*SUPPLIED MATERIAL:*
- Opening Delimiter -

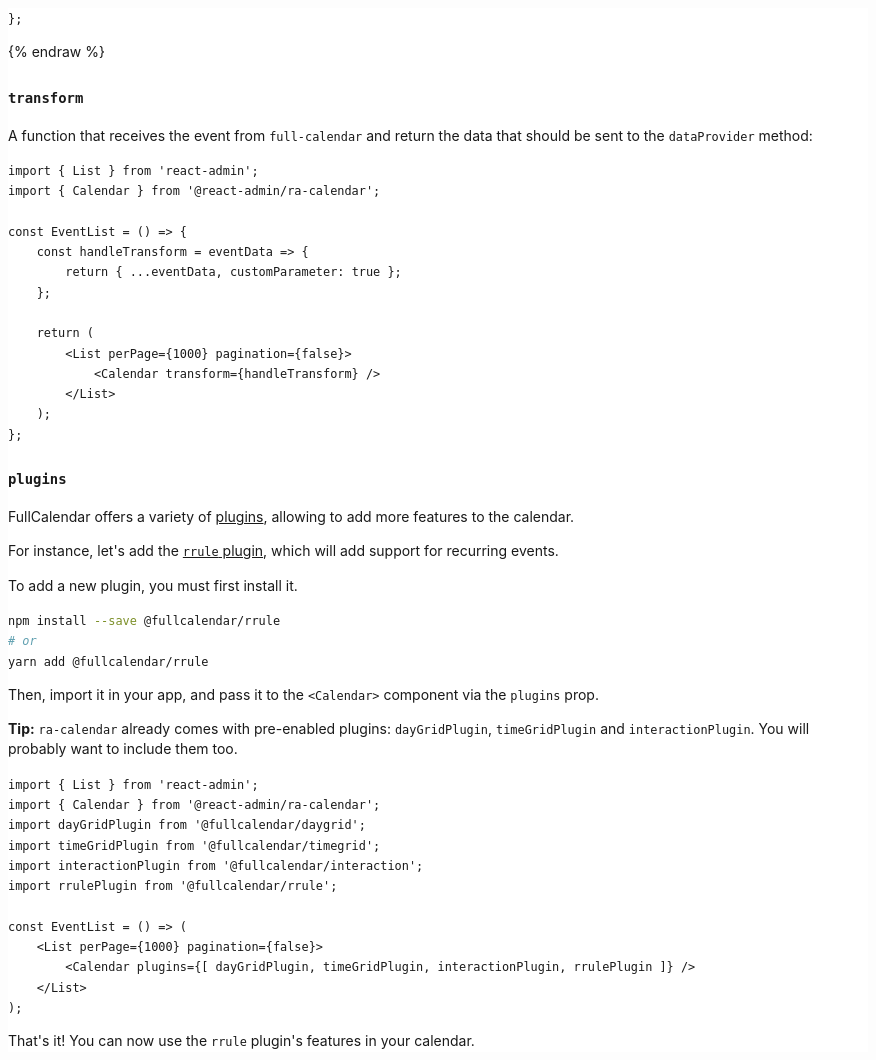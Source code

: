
 ```tsx
};
```

{% endraw %}

### `transform`

A function that receives the event from `full-calendar` and return the data that should be sent to the `dataProvider` method:

```tsx
import { List } from 'react-admin';
import { Calendar } from '@react-admin/ra-calendar';

const EventList = () => {
    const handleTransform = eventData => {
        return { ...eventData, customParameter: true };
    };

    return (
        <List perPage={1000} pagination={false}>
            <Calendar transform={handleTransform} />
        </List>
    );
};
```

### `plugins`

FullCalendar offers a variety of [plugins](https://fullcalendar.io/docs/plugin-index), allowing to add more features to the calendar.

For instance, let's add the [`rrule` plugin](https://fullcalendar.io/docs/rrule-plugin), which will add support for recurring events.

To add a new plugin, you must first install it.

```sh
npm install --save @fullcalendar/rrule
# or
yarn add @fullcalendar/rrule
```

Then, import it in your app, and pass it to the `<Calendar>` component via the `plugins` prop.

**Tip:** `ra-calendar` already comes with pre-enabled plugins: `dayGridPlugin`, `timeGridPlugin` and `interactionPlugin`. You will probably want to include them too.

```tsx
import { List } from 'react-admin';
import { Calendar } from '@react-admin/ra-calendar';
import dayGridPlugin from '@fullcalendar/daygrid';
import timeGridPlugin from '@fullcalendar/timegrid';
import interactionPlugin from '@fullcalendar/interaction';
import rrulePlugin from '@fullcalendar/rrule';

const EventList = () => (
    <List perPage={1000} pagination={false}>
        <Calendar plugins={[ dayGridPlugin, timeGridPlugin, interactionPlugin, rrulePlugin ]} />
    </List>
);
```

That's it! You can now use the `rrule` plugin's features in your calendar.
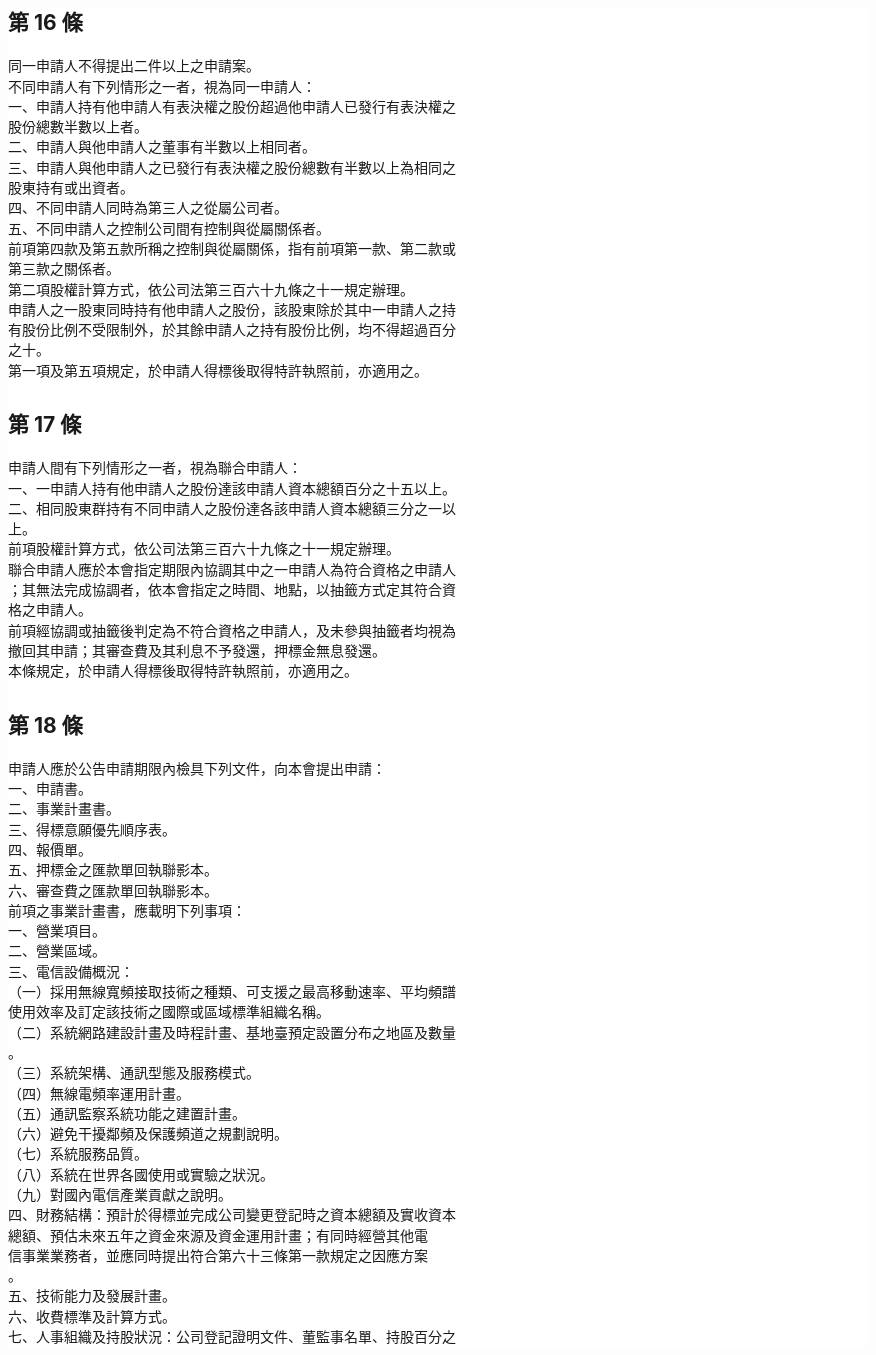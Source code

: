 第 16 條
--------
同一申請人不得提出二件以上之申請案。  
不同申請人有下列情形之一者，視為同一申請人：  
一、申請人持有他申請人有表決權之股份超過他申請人已發行有表決權之  
    股份總數半數以上者。  
二、申請人與他申請人之董事有半數以上相同者。  
三、申請人與他申請人之已發行有表決權之股份總數有半數以上為相同之  
    股東持有或出資者。  
四、不同申請人同時為第三人之從屬公司者。  
五、不同申請人之控制公司間有控制與從屬關係者。  
前項第四款及第五款所稱之控制與從屬關係，指有前項第一款、第二款或  
第三款之關係者。  
第二項股權計算方式，依公司法第三百六十九條之十一規定辦理。  
申請人之一股東同時持有他申請人之股份，該股東除於其中一申請人之持  
有股份比例不受限制外，於其餘申請人之持有股份比例，均不得超過百分  
之十。  
第一項及第五項規定，於申請人得標後取得特許執照前，亦適用之。

第 17 條
--------
申請人間有下列情形之一者，視為聯合申請人：  
一、一申請人持有他申請人之股份達該申請人資本總額百分之十五以上。  
二、相同股東群持有不同申請人之股份達各該申請人資本總額三分之一以  
    上。  
前項股權計算方式，依公司法第三百六十九條之十一規定辦理。  
聯合申請人應於本會指定期限內協調其中之一申請人為符合資格之申請人  
；其無法完成協調者，依本會指定之時間、地點，以抽籤方式定其符合資  
格之申請人。  
前項經協調或抽籤後判定為不符合資格之申請人，及未參與抽籤者均視為  
撤回其申請；其審查費及其利息不予發還，押標金無息發還。  
本條規定，於申請人得標後取得特許執照前，亦適用之。

第 18 條
--------
申請人應於公告申請期限內檢具下列文件，向本會提出申請：  
一、申請書。  
二、事業計畫書。  
三、得標意願優先順序表。  
四、報價單。  
五、押標金之匯款單回執聯影本。  
六、審查費之匯款單回執聯影本。  
前項之事業計畫書，應載明下列事項：  
一、營業項目。  
二、營業區域。  
三、電信設備概況：  
（一）採用無線寬頻接取技術之種類、可支援之最高移動速率、平均頻譜  
      使用效率及訂定該技術之國際或區域標準組織名稱。  
（二）系統網路建設計畫及時程計畫、基地臺預定設置分布之地區及數量  
      。  
（三）系統架構、通訊型態及服務模式。  
（四）無線電頻率運用計畫。  
（五）通訊監察系統功能之建置計畫。  
（六）避免干擾鄰頻及保護頻道之規劃說明。  
（七）系統服務品質。  
（八）系統在世界各國使用或實驗之狀況。  
（九）對國內電信產業貢獻之說明。  
四、財務結構：預計於得標並完成公司變更登記時之資本總額及實收資本  
    總額、預估未來五年之資金來源及資金運用計畫；有同時經營其他電  
    信事業業務者，並應同時提出符合第六十三條第一款規定之因應方案  
    。  
五、技術能力及發展計畫。  
六、收費標準及計算方式。  
七、人事組織及持股狀況：公司登記證明文件、董監事名單、持股百分之  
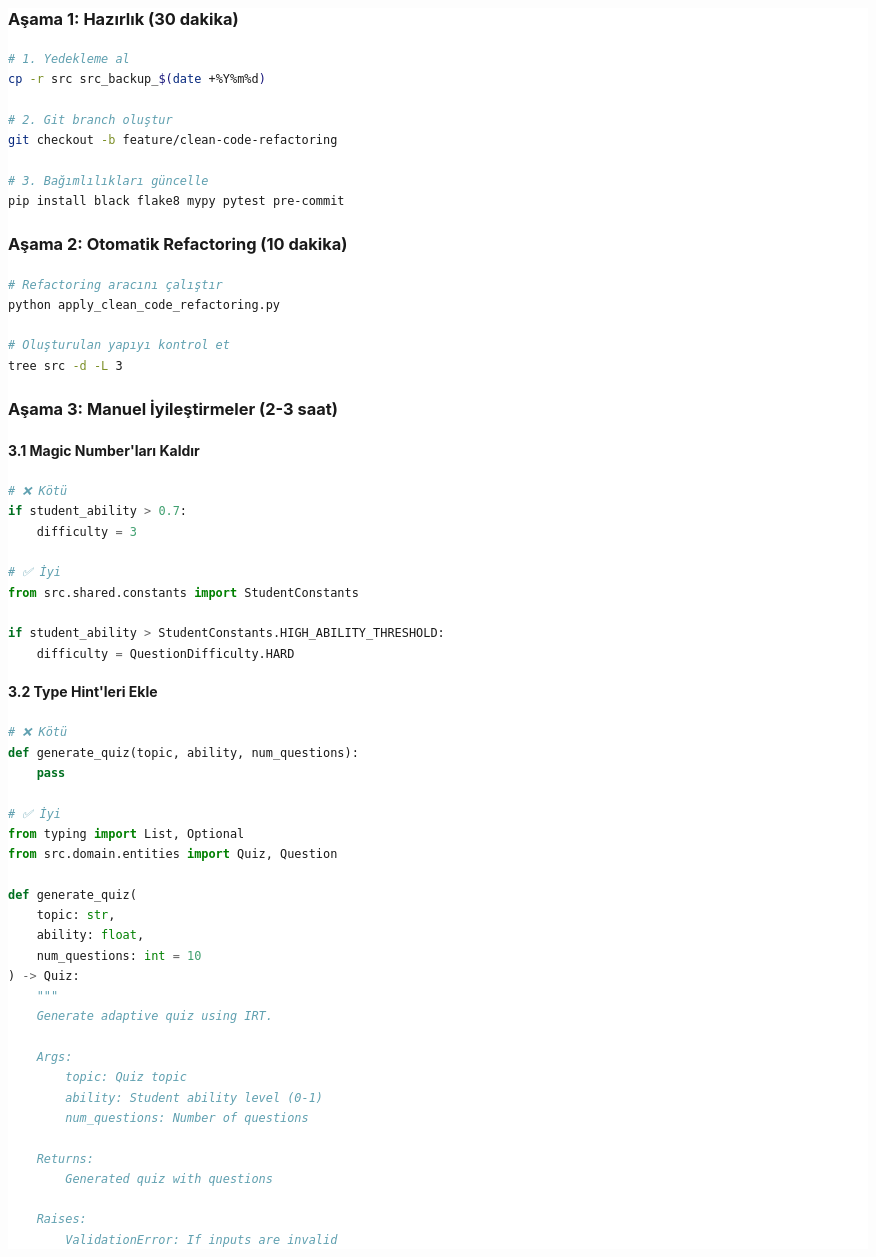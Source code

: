 ### Aşama 1: Hazırlık (30 dakika)
```bash
# 1. Yedekleme al
cp -r src src_backup_$(date +%Y%m%d)

# 2. Git branch oluştur
git checkout -b feature/clean-code-refactoring

# 3. Bağımlılıkları güncelle
pip install black flake8 mypy pytest pre-commit
```

### Aşama 2: Otomatik Refactoring (10 dakika)
```bash
# Refactoring aracını çalıştır
python apply_clean_code_refactoring.py

# Oluşturulan yapıyı kontrol et
tree src -d -L 3
```

### Aşama 3: Manuel İyileştirmeler (2-3 saat)

#### 3.1 Magic Number'ları Kaldır
```python
# ❌ Kötü
if student_ability > 0.7:
    difficulty = 3

# ✅ İyi
from src.shared.constants import StudentConstants

if student_ability > StudentConstants.HIGH_ABILITY_THRESHOLD:
    difficulty = QuestionDifficulty.HARD
```

#### 3.2 Type Hint'leri Ekle
```python
# ❌ Kötü
def generate_quiz(topic, ability, num_questions):
    pass

# ✅ İyi
from typing import List, Optional
from src.domain.entities import Quiz, Question

def generate_quiz(
    topic: str,
    ability: float,
    num_questions: int = 10
) -> Quiz:
    """
    Generate adaptive quiz using IRT.
    
    Args:
        topic: Quiz topic
        ability: Student ability level (0-1)
        num_questions: Number of questions
        
    Returns:
        Generated quiz with questions
        
    Raises:
        ValidationError: If inputs are invalid
```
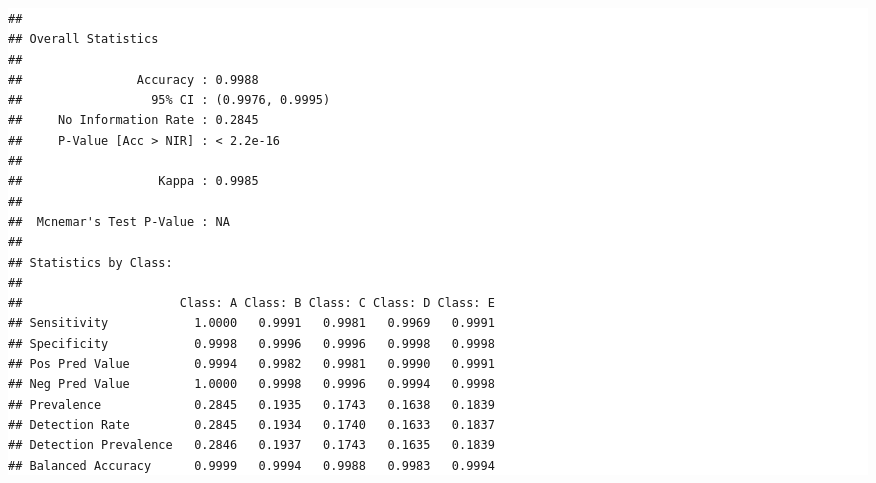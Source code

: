     ## 
    ## Overall Statistics
    ##                                           
    ##                Accuracy : 0.9988          
    ##                  95% CI : (0.9976, 0.9995)
    ##     No Information Rate : 0.2845          
    ##     P-Value [Acc > NIR] : < 2.2e-16       
    ##                                           
    ##                   Kappa : 0.9985          
    ##                                           
    ##  Mcnemar's Test P-Value : NA              
    ## 
    ## Statistics by Class:
    ## 
    ##                      Class: A Class: B Class: C Class: D Class: E
    ## Sensitivity            1.0000   0.9991   0.9981   0.9969   0.9991
    ## Specificity            0.9998   0.9996   0.9996   0.9998   0.9998
    ## Pos Pred Value         0.9994   0.9982   0.9981   0.9990   0.9991
    ## Neg Pred Value         1.0000   0.9998   0.9996   0.9994   0.9998
    ## Prevalence             0.2845   0.1935   0.1743   0.1638   0.1839
    ## Detection Rate         0.2845   0.1934   0.1740   0.1633   0.1837
    ## Detection Prevalence   0.2846   0.1937   0.1743   0.1635   0.1839
    ## Balanced Accuracy      0.9999   0.9994   0.9988   0.9983   0.9994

- Closing Delimiter -

*TASK INSTRUCTIONS:*
Search the data for the word "Value" and copy each line where it appears.

*FINAL ANSWER:*
    ##     P-Value [Acc > NIR] : < 2.2e-16       
    ##  Mcnemar's Test P-Value : NA              
    ## Pos Pred Value         0.9994   0.9982   0.9981   0.9990   0.9991
    ## Neg Pred Value         1.0000   0.9998   0.9996   0.9994   0.9998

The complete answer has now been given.